One of the more unusual works in the corpus of the Italian humanist Lorenzo Valla is the Oratio in principio sui studii, on the relation between Latin letters and the Christian faith. The speech was written and delivered in October 1455, toward the end of Valla’s life, as a lecture to inaugurate the academic year at the University of Rome where he had held the chair in rhetoric since 1450. It was traditional at Rome to hold such an address each year not only to encourage the assembled students and faculty in their studies but also to thank the papacy for its support of the university, the Studium Urbis. For this reason Valla’s speech ends with customary words praising Pope Calixtus III for having increased the stipends of the lecturers in the university, even though, notwithstanding some remarkable kindnesses to Valla himself, Calixtus’s reputation was not that of a friend to scholarship. Valla’s Schoolyear Inaugural was not lengthy: it can only have lasted fifteen minutes. Nor is there indication that anyone was displeased with it. In fact, that is precisely what is oddest about the Inaugural, for throughout his career Valla had shown himself to be the sort of person who seized on such occasions to make polemical arguments. We read the speech—and it is possible that his audience also listened to it this way—expecting with each step that Valla will let fly a critical or unorthodox statement, but that never happens. 1

Beginning with his earliest formal work, a comparison of Cicero and Quintilian written in 1428 and now lost, in which the humanist argued against Cicero on behalf of Quintilian, Valla seemed to delight in challenging established authorities. 2 His next important work, an attack on Bartolus of [End Page 1] Sassoferrato and the scholastic method of contemporary jurists, resulted in his forced departure from the University of Pavia. 3 A continuing combativeness is illustrated in subsequent writings, reaching an apogee in the work on the Donation. Even when Valla was developing another writer’s idea, he had a consistent way of pushing the argument to a daring extreme. This, as Riccardo Fubini argues below, is what Valla did in the De donatione, a work Fubini suggests relied more heavily on Nicholas of Cusa’s De concordantia catholica than hitherto realized, but written to promote an agenda far more radical than that of Cusanus. One of the surest indications of Valla’s brilliance as a polemicist is the fact that seventy years after his death humanists of the caliber of Agostino Steuco, the subject of Ronald K. Delph’s essay in this number, were still eager to take up cudgels against him.

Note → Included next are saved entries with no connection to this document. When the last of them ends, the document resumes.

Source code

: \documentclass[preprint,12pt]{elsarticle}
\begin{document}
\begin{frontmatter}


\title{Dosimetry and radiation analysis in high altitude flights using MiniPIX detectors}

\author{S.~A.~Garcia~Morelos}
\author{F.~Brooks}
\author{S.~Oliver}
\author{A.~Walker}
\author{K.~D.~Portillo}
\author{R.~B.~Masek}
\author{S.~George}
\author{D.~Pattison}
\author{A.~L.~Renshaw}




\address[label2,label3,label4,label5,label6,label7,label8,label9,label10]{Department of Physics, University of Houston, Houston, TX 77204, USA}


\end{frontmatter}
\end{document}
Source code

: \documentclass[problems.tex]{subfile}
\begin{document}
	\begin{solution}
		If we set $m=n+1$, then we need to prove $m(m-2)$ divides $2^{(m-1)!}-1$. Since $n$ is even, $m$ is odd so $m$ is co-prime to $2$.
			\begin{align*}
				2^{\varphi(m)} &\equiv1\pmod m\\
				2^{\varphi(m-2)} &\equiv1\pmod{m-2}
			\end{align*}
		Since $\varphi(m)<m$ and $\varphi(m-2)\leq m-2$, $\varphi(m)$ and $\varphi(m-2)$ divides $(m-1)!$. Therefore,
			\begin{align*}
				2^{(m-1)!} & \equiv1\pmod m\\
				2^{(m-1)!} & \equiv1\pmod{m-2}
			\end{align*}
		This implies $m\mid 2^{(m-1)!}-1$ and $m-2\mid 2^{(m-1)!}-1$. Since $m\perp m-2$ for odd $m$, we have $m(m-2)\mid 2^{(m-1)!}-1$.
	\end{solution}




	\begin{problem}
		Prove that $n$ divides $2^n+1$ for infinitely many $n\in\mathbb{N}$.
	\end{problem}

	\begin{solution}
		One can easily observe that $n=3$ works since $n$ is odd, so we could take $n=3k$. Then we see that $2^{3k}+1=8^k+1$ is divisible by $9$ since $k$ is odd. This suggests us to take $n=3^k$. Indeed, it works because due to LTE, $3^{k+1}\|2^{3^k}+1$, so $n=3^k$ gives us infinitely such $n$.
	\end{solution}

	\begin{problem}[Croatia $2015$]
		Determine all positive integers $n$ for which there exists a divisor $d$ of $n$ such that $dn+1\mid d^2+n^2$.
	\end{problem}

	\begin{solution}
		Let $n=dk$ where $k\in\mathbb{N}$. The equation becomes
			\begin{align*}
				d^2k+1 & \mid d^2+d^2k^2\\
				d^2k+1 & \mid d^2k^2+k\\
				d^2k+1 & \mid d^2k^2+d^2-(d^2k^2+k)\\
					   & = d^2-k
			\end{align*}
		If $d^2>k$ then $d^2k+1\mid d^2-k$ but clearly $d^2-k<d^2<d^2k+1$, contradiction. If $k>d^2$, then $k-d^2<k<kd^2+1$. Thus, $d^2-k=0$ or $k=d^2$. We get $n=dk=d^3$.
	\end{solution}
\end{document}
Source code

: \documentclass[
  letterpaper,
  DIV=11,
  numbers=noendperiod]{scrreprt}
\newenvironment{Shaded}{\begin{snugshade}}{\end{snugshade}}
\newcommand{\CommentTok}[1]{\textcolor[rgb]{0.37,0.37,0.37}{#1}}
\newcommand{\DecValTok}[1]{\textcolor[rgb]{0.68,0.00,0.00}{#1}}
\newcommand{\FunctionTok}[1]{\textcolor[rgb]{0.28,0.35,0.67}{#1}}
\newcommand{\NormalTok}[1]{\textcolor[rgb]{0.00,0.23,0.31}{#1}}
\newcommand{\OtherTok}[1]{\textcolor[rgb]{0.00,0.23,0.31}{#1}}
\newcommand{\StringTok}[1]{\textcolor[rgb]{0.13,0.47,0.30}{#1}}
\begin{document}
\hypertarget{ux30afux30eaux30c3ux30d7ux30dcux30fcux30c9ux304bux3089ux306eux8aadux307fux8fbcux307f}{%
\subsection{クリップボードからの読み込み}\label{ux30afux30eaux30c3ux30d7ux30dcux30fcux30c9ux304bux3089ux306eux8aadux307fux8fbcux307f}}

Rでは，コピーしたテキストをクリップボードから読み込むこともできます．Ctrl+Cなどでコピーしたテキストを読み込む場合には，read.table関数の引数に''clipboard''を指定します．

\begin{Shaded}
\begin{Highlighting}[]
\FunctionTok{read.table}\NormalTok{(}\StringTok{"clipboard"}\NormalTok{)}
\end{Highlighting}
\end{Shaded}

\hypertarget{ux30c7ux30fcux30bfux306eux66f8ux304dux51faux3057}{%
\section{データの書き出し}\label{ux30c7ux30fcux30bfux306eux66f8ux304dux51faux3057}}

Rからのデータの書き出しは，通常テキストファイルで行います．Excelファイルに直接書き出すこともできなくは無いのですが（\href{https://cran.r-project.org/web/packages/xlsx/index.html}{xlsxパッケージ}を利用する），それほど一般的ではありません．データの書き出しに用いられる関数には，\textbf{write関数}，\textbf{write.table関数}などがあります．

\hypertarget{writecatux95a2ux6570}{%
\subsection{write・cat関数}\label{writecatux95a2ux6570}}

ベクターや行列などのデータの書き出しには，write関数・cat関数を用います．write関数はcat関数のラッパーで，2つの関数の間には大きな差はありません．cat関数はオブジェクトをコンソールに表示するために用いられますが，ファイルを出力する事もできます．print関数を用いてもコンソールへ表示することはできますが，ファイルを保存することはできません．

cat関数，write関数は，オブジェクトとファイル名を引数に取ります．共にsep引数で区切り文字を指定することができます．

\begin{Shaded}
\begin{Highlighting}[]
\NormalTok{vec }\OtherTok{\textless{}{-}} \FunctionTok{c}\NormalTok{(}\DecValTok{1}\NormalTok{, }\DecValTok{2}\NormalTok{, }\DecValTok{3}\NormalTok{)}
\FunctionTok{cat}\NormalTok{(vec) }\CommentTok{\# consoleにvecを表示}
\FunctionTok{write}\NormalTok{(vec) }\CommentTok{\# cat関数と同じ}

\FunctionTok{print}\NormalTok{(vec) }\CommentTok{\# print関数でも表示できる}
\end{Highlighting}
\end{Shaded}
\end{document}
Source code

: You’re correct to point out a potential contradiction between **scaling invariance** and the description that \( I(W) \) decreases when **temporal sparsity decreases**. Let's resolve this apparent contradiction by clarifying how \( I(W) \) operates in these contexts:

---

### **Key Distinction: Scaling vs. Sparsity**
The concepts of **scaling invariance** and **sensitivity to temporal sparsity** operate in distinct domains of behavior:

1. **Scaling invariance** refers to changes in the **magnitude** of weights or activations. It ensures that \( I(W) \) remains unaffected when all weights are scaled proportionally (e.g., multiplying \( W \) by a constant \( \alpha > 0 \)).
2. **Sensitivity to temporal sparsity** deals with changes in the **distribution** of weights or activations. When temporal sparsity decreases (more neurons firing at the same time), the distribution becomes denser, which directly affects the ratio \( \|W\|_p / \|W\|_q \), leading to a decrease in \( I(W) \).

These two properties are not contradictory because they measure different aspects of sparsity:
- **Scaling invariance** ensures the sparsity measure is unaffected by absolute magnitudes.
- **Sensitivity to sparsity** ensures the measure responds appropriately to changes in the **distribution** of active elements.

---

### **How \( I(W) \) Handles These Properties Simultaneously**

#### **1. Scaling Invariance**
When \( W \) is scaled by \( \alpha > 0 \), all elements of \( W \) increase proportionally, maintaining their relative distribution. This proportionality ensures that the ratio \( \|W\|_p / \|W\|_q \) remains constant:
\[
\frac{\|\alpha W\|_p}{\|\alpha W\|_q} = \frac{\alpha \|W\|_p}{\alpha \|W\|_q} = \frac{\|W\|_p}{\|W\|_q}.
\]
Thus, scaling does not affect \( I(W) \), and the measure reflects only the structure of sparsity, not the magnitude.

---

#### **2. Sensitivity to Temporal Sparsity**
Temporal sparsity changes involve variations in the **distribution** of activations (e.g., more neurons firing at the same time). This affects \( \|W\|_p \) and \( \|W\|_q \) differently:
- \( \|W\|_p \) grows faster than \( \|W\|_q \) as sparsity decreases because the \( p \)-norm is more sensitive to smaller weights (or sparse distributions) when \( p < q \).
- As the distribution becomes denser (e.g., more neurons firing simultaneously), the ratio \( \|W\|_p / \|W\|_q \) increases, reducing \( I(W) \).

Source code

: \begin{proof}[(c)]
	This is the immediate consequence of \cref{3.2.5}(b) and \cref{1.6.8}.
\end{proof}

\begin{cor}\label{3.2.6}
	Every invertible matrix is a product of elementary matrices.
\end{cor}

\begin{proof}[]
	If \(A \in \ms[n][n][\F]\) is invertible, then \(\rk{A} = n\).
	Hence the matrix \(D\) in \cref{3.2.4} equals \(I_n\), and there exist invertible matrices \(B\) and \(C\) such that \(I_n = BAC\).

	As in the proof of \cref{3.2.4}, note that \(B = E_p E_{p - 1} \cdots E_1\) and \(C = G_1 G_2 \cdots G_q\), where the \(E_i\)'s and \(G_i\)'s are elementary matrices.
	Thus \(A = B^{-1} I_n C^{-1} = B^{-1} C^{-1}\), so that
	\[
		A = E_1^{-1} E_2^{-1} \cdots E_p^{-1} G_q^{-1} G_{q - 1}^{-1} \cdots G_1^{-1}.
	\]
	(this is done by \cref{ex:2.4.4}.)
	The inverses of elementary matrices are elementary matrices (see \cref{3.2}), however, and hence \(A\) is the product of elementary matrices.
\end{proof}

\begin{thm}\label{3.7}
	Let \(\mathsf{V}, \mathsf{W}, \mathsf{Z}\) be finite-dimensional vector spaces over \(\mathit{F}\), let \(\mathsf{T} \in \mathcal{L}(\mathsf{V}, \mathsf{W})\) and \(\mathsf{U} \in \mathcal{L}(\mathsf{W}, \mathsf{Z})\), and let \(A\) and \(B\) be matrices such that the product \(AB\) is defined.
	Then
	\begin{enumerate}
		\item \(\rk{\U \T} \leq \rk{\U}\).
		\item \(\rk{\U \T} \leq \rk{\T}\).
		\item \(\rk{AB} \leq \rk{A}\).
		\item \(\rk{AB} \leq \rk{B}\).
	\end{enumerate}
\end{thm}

Valla paid a price for initiating so many disputes. In 1444, when he was called before the Inquisition in Naples after the attack on the Donation of Constantine, Valla was made to answer charges against not only that work, but also against the De vero bono for its Epicureanism, the De libero arbitrio for its determinism, the De professione religiosorum for its criticism of religious orders, and the Repastinatio totius dialectice et philosophie for various unorthodox statements, especially concerning the Trinity. This last work was the humanist’s most ambitious project, and he seems to have been aware of its explosive quality, since he alluded to a “peril to his life” should it be published. 4

The 1455 Schoolyear Inaugural shows no trace of the risks that Valla took in his other writings, of his polemical temperament, or of his past disagreements with the Church. With style and vigor the speech argues that the Church deserves great thanks and praise for having ensured the survival [End Page 2] of Latin letters after the collapse of the Empire. This may seem a notable change of heart in the author who had written the oration On the Falsely Believed and Forged Donation of Constantin—a text which always seems to be lurking in the background of the Inaugural but which finds no explicit reference there. Given the proximity of Valla’s argument to the well-worn medieval theme of the translatio studii, his argument could hardly have been...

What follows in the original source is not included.